Guoan's last game of the season came on 4 November against already-relegated Shenzhen. In the 18th minute, Guoan took the lead when Abreu got on the end of a Yu Dabao through-ball and swept the ball past the goal to Kang Sang-woo, who calmly put it into the net. In the 37th minute, Shenzhen players failed to clear the ball inside their own box, and Wang Ziming capitalized on the opportunity to put Guoan 2–0 ahead, scoring his 8th goal of the season of which 4 came against Shenzhen.
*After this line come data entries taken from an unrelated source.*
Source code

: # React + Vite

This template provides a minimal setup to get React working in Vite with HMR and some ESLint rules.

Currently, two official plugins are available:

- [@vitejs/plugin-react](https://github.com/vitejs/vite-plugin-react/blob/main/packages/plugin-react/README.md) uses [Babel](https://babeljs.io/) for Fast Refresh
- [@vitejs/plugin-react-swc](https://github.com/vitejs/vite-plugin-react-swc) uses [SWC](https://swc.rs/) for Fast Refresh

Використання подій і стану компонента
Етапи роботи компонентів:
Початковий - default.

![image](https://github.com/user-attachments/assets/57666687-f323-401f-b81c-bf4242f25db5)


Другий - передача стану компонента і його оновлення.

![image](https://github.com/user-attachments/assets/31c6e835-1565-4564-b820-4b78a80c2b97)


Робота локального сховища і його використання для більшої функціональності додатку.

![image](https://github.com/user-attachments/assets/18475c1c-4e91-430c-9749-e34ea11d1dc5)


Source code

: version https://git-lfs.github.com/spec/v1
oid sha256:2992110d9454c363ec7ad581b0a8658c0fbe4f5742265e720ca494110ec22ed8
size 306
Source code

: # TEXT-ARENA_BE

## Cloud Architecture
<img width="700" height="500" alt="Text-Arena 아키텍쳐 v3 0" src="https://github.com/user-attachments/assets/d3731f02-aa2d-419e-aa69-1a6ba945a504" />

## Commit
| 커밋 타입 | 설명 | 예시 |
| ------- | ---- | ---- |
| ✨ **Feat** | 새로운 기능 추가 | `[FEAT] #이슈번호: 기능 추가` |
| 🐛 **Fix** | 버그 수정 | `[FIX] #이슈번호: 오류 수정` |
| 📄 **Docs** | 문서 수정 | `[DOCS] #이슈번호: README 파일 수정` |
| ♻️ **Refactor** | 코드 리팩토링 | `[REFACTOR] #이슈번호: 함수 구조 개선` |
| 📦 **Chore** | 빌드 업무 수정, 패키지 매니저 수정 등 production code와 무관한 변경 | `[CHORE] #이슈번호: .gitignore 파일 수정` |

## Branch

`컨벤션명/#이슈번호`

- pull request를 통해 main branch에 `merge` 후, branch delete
In the 81st minute, the substitute Zhang Yuning tried a shot from beyond the box that deflected off the crossbar into the paths of Abreu, who scored his 12th goal of the season for Guoan. The game ended with a 3–0 victory for Guoan and saw the team finish the 2023 league campaign at 6th place, a 1 place improvement compared to the previous season.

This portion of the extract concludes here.